• [WORK ORDER] The lines to return are those below that contain the word "resizable".

• [RECORD EXCERPTS]
····················

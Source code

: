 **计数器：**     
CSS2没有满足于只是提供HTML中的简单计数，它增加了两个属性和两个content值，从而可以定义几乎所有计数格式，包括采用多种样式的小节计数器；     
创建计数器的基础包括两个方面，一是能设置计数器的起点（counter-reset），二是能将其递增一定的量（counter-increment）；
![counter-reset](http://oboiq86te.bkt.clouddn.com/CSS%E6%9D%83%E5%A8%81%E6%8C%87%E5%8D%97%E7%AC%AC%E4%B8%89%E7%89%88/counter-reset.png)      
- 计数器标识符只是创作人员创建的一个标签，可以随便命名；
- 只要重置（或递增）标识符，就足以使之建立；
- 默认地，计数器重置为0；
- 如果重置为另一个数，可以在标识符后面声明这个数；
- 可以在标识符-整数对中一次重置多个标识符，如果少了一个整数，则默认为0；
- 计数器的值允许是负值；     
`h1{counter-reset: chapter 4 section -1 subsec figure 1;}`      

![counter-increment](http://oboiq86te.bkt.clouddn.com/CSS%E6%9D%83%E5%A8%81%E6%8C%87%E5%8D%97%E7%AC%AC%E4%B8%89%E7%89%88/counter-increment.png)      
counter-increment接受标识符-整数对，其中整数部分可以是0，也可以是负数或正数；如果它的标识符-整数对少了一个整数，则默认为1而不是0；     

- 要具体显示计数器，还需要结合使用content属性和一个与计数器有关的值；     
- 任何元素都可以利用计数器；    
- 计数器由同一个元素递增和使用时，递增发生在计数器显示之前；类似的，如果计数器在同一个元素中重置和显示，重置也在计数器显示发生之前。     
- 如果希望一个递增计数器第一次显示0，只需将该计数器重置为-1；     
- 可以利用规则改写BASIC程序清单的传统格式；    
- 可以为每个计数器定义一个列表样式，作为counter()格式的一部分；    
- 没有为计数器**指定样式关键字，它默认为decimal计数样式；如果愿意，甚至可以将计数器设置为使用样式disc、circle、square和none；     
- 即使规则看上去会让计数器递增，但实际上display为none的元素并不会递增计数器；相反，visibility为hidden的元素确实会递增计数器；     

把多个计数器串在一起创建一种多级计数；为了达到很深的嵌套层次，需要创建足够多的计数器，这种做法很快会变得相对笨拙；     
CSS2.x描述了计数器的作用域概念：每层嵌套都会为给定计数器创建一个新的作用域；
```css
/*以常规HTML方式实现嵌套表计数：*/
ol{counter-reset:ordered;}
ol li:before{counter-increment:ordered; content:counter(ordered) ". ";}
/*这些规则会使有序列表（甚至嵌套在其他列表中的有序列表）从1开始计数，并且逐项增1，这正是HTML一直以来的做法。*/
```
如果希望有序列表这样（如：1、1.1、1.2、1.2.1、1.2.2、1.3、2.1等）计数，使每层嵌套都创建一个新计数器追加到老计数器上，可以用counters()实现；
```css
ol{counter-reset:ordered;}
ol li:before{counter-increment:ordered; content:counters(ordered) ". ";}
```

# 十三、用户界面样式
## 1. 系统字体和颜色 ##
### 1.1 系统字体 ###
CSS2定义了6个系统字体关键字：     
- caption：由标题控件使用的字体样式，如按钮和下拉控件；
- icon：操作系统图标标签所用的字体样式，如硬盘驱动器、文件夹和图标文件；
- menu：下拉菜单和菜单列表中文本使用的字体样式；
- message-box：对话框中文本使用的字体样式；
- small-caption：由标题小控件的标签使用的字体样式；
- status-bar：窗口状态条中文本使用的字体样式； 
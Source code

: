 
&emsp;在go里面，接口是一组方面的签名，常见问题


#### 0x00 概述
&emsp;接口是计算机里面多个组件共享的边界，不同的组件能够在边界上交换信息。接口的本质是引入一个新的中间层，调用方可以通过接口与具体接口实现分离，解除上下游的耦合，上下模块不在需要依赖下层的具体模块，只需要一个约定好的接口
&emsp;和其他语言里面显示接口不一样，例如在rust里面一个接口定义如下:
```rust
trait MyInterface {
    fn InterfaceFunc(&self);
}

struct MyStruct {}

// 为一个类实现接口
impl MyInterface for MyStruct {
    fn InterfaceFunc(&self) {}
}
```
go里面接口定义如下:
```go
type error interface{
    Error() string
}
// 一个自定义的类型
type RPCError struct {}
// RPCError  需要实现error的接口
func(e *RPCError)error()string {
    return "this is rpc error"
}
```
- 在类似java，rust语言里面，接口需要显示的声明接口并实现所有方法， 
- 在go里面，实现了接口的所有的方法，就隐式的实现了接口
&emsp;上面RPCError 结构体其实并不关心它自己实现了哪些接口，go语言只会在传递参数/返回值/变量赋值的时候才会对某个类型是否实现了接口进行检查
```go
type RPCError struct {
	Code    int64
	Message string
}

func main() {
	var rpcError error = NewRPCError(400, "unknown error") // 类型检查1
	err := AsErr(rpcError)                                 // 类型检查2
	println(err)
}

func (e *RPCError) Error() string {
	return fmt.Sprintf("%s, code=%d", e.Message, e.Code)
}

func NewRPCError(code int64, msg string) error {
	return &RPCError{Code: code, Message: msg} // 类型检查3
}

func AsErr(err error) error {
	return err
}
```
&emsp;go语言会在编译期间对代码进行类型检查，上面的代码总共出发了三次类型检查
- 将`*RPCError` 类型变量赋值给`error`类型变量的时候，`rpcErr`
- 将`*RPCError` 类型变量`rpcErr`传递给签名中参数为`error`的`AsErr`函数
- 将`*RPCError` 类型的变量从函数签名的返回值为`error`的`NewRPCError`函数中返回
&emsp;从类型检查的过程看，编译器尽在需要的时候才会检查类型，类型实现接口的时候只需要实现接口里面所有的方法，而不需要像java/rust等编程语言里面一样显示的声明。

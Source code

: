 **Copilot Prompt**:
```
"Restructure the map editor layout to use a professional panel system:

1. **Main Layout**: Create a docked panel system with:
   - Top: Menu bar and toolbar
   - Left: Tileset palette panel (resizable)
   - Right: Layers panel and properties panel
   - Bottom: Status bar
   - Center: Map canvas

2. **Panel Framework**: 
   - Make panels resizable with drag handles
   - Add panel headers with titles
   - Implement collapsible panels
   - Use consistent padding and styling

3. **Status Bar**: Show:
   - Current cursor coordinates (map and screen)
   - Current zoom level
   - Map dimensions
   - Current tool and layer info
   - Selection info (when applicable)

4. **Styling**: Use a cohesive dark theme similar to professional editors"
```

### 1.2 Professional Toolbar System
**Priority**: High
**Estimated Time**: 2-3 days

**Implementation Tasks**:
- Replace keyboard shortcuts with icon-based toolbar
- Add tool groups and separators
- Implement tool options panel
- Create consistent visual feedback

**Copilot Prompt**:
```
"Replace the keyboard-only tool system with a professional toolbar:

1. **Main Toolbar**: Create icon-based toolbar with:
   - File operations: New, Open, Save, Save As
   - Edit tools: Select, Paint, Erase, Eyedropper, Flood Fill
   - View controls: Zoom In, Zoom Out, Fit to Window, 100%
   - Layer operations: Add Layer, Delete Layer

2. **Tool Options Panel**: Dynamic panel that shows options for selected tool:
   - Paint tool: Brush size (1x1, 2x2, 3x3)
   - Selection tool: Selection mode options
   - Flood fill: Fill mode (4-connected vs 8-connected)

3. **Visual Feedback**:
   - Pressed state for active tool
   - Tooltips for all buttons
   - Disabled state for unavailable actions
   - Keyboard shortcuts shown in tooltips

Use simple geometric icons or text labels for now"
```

····················

• [RESULT OF THIS TASK]
   - Left: Tileset palette panel (resizable)
   - Make panels resizable with drag handles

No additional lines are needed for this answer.